2024-03-28 00:30:14

by Vineet Gupta

[permalink] [raw]
Subject: ARM SVE ABI: kernel dropping SVE/SME state on syscalls

Hi Will, Marc,

In the RISC-V land we are hitting an issue and need some help
understanding the SVE ABI about dropping the state on syscalls (and its
implications etc - in hindsight)

If I'm reading the arm64 code correctly, SVE state is unconditionally
(for any syscall whatsoever) dropped in following code path:

el0_svc
    fp_user_discard

The RISC-V Vector ABI mandates something similar and kernel implements
something similar.

    2023-06-29 9657e9b7d253 riscv: Discard vector state on syscalls  

However in recent testing with RISC-V vector builds we are running into
an issue when this just doesn't work.

Just for some background, RISC-V vector instructions relies on
additional state in a VTYPE register which is setup using an apriori
VSETVLI insn.
So consider the following piece of code:

   3ff80:    cc787057              vsetivli    zero,16,e8,mf2,ta,ma    
<-- sets up VTYPE
   3ff84:    44d8                    lw    a4,12(s1)
   3ff86:    449c                    lw    a5,8(s1)
   3ff88:    06f75563              bge    a4,a5,3fff2
   3ff8c:    02010087              vle8.v    v1,(sp)
   3ff90:    020980a7              vse8.v    v1,(s3)   <-- Vector store
instruction
Here's the sequence of events that's causing the issue 1. The vector
store instruction (in say bash) takes a page fault, enters kernel.
2. In PF return path, a SIGCHLD signal is pending (a bash sub-shell
which exited, likely on different cpu).
3. kernel resumes in userspace signal handler which ends up making an
rt_sigreturn syscall - and which as specified discards the V state (and
makes VTYPE reg invalid).
4. When sigreturn finally returns to original Vector store instruction,
invalid VTYPE triggers an Illegal instruction which causes a SIGILL (as
state was discarded above).

So there is no way dropping syscall state would work here.

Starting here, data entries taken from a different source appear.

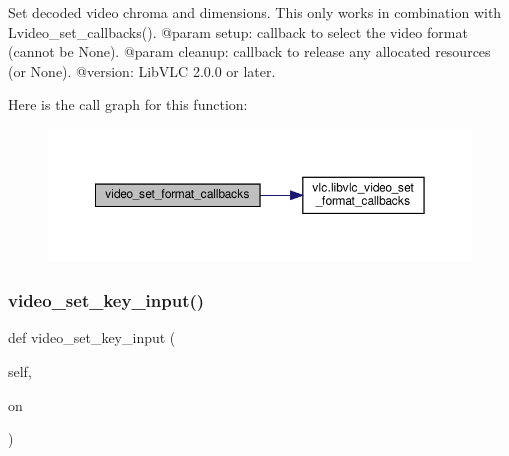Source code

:\begin{DoxyVerb}Set decoded video chroma and dimensions. This only works in combination with
L{video_set_callbacks}().
@param setup: callback to select the video format (cannot be None).
@param cleanup: callback to release any allocated resources (or None).
@version: LibVLC 2.0.0 or later.
\end{DoxyVerb}
 Here is the call graph for this function\+:
\nopagebreak
\begin{figure}[H]
\begin{center}
\leavevmode
\includegraphics[width=350pt]{classvlc_1_1_media_player_a4e34ac0318b11492555047b9d271a8d6_cgraph}
\end{center}
\end{figure}
\mbox{\label{classvlc_1_1_media_player_a1b21501a721f11e1adb9009442093707}} 
\subsubsection{\texorpdfstring{video\+\_\+set\+\_\+key\+\_\+input()}{video\_set\_key\_input()}}
{\footnotesize\ttfamily def video\+\_\+set\+\_\+key\+\_\+input (\begin{DoxyParamCaption}\item[{}]{self,  }\item[{}]{on }\end{DoxyParamCaption})}

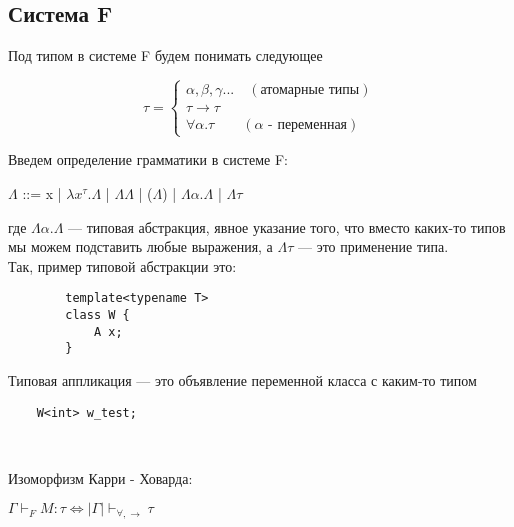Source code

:  	\subsection{Система F}
 	
\begin{definition}
	 	Под типом в системе F будем понимать следующее

 	
 	\begin{equation*}
 	\tau =
 	\begin{cases}
 	\alpha,\beta,\gamma ...\quad(\text{атомарные типы}) \\
 	\tau\rightarrow\tau \\
 	\forall\alpha.\tau\qquad(\alpha\text{ - переменная})
 	\end{cases}
 	\end{equation*}
 \end{definition}

 \begin{definition}
 		\large Введем определение грамматики в системе F:
 	\begin{center}
 		\large $\Lambda$ ::= x | $\lambda x^{\tau}.\Lambda$ | $\Lambda\Lambda$ | ($\Lambda$) | $\Lambda\alpha.\Lambda$ | $\Lambda\tau$ 
 	\end{center}
 \end{definition}
 	
	где $\Lambda\alpha.\Lambda$ — типовая абстракция, явное указание того, что вместо каких-то типов мы можем подставить любые выражения, а $\Lambda\tau$ — это применение типа. \\
 	
 	
 	Так, пример типовой абстракции это: 
 	\begin{verbatim}
 		template<typename T>
 		class W {
 		    A x;
 		}
 	\end{verbatim}
 	
	Типовая аппликация — это объявление переменной класса с каким-то типом
 	
 	\begin{verbatim}
 	W<int> w_test;
 	\end{verbatim}\
 	
 	\begin{theorem}
 		Изоморфизм Карри - Ховарда:
    \begin{center}
 		$\Gamma\vdash_F M:\tau\Leftrightarrow |\Gamma|\vdash_{\forall, \rightarrow}\tau$ 
    \end{center}
 	
 	\end{theorem}
 	
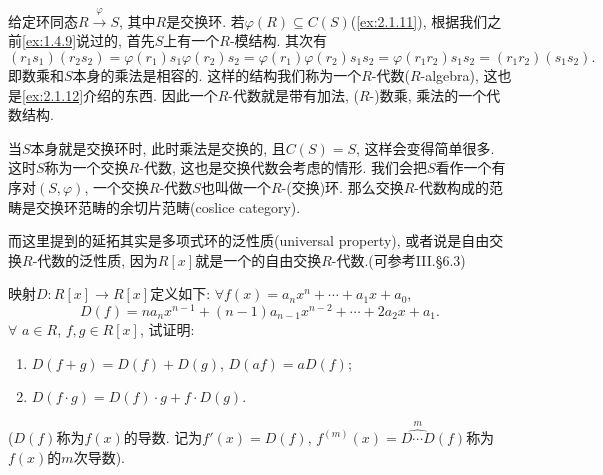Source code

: \begin{remark}
    给定环同态$R \overset{\varphi}\to S$, 其中$R$是交换环. 若$\varphi(R) \subseteq C(S)$(\ref{ex:2.1.11}), 根据我们之前\ref{ex:1.4.9}说过的, 首先$S$上有一个$R$-模结构. 其次有
    \[
        (r_1s_1)(r_2s_2) = \varphi(r_1)s_1\varphi(r_2)s_2 = \varphi(r_1)\varphi(r_2)s_1s_2 = \varphi(r_1r_2)s_1s_2 = (r_1r_2)(s_1s_2).
    \]
    即数乘和$S$本身的乘法是相容的. 这样的结构我们称为一个$R$-代数($R$-algebra), 这也是\ref{ex:2.1.12}介绍的东西. 因此一个$R$-代数就是带有加法, ($R$-)数乘, 乘法的一个代数结构.
    
    当$S$本身就是交换环时, 此时乘法是交换的, 且$C(S) = S$, 这样会变得简单很多. 这时$S$称为一个交换$R$-代数, 这也是交换代数会考虑的情形. 我们会把$S$看作一个有序对$(S, \varphi)$, 一个交换$R$-代数$S$也叫做一个$R$-(交换)环. 那么交换$R$-代数构成的范畴是交换环范畴的余切片范畴(coslice category).
    
    而这里提到的延拓其实是多项式环的泛性质(universal property), 或者说是自由交换$R$-代数的泛性质, 因为$R[x]$就是一个的自由交换$R$-代数.(可参考\cite{aluffi2009algebra}III.\S6.3)
\end{remark}

\begin{problem}\label{ex:2.1.9}
    映射$D:R[x] \longrightarrow R[x]$定义如下: $\forall f(x) = a_nx^n + \cdots + a_1x + a_0$,
    \[
        D(f) = na_nx^{n - 1} + (n - 1)a_{n - 1}x^{n - 2} + \cdots + 2a_2x + a_1.
    \]
    $\forall$ $a \in R$, $f, g \in R[x]$, 试证明:
    \begin{enumerate}[(1)]
        \item $D(f + g) = D(f) + D(g)$, $D(af) = aD(f)$;
        \item $D(f \cdot g) = D(f) \cdot g + f \cdot D(g)$.
    \end{enumerate}
    ($D(f)$称为$f(x)$的导数. 记为$f'(x) = D(f),\, f^{(m)}(x) = \overset{m}{\widehat{D \cdots D}}(f)$称为$f(x)$的$m$次导数).
\end{problem}

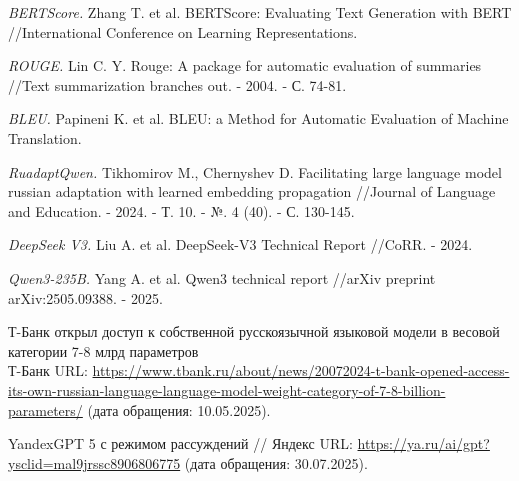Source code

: \documentclass{article}
\begin{document}
\begin{thebibliography}{99}
\textit{BERTScore.}
Zhang T. et al. BERTScore: Evaluating Text Generation with BERT //International Conference on Learning Representations.

\textit{ROUGE.}
Lin C. Y. Rouge: A package for automatic evaluation of summaries //Text summarization branches out. - 2004. - С. 74-81.

\textit{BLEU.}
Papineni K. et al. BLEU: a Method for Automatic Evaluation of Machine Translation.

\textit{RuadaptQwen.}
Tikhomirov M., Chernyshev D. Facilitating large language model russian adaptation with learned embedding propagation //Journal of Language and Education. - 2024. - Т. 10. - №. 4 (40). - С. 130-145.

\textit{DeepSeek V3.}
Liu A. et al. DeepSeek-V3 Technical Report //CoRR. - 2024.

\textit{Qwen3-235B.}
Yang A. et al. Qwen3 technical report //arXiv preprint arXiv:2505.09388. - 2025.

Т-Банк открыл доступ к собственной русскоязычной языковой модели в весовой категории 7-8 млрд параметров\\ Т-Банк URL: \url{https://www.tbank.ru/about/news/20072024-t-bank-opened-access-its-own-russian-language-language-model-weight-category-of-7-8-billion-parameters/} (дата обращения: 10.05.2025).

YandexGPT 5 с режимом рассуждений // Яндекс URL: \url{https://ya.ru/ai/gpt?ysclid=mal9jrssc8906806775} (дата обращения: 30.07.2025).

\end{thebibliography}
\end{document}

How do you guys handle this for SVE/SME ? One way would be to not do the
discard in rt_sigreturn codepath, but I don't see that - granted I'm not
too familiar with arch/arm64/*/**

Other thing I wanted to ask is, have there been any perf implications of
this ABI decision: as in if this was other way around, userspace (and/or
compilers) could potentially leverage the fact that SVE/SME state would
still be valid past a syscall - and won't have to reload/resetup etc.

Thanks,
-Vineet


2024-04-02 18:11:59

by Mark Rutland

[permalink] [raw]
Subject: Re: ARM SVE ABI: kernel dropping SVE/SME state on syscalls

On Wed, Mar 27, 2024 at 05:30:00PM -0700, Vineet Gupta wrote:
> Hi Will, Marc,
>
> In the RISC-V land we are hitting an issue and need some help
> understanding the SVE ABI about dropping the state on syscalls (and its
> implications etc - in hindsight)
>
> If I'm reading the arm64 code correctly, SVE state is unconditionally
> (for any syscall whatsoever) dropped in following code path:
>
> el0_svc
> fp_user_discard
>
> The RISC-V Vector ABI mandates something similar and kernel implements
> something similar.
>
> 2023-06-29 9657e9b7d253 riscv: Discard vector state on syscalls
>
> However in recent testing with RISC-V vector builds we are running into
> an issue when this just doesn't work.
>
> Just for some background, RISC-V vector instructions relies on
> additional state in a VTYPE register which is setup using an apriori
> VSETVLI insn.
> So consider the following piece of code:
>
> 3ff80: cc787057 vsetivli zero,16,e8,mf2,ta,ma
> <-- sets up VTYPE
> 3ff84: 44d8 lw a4,12(s1)
> 3ff86: 449c lw a5,8(s1)
> 3ff88: 06f75563 bge a4,a5,3fff2
> 3ff8c: 02010087 vle8.v v1,(sp)
> 3ff90: 020980a7 vse8.v v1,(s3) <-- Vector store
> instruction
> Here's the sequence of events that's causing the issue
>
> 1. The vector store instruction (in say bash) takes a page fault, enters
> kernel.
> 2. In PF return path, a SIGCHLD signal is pending (a bash sub-shell
> which exited, likely on different cpu).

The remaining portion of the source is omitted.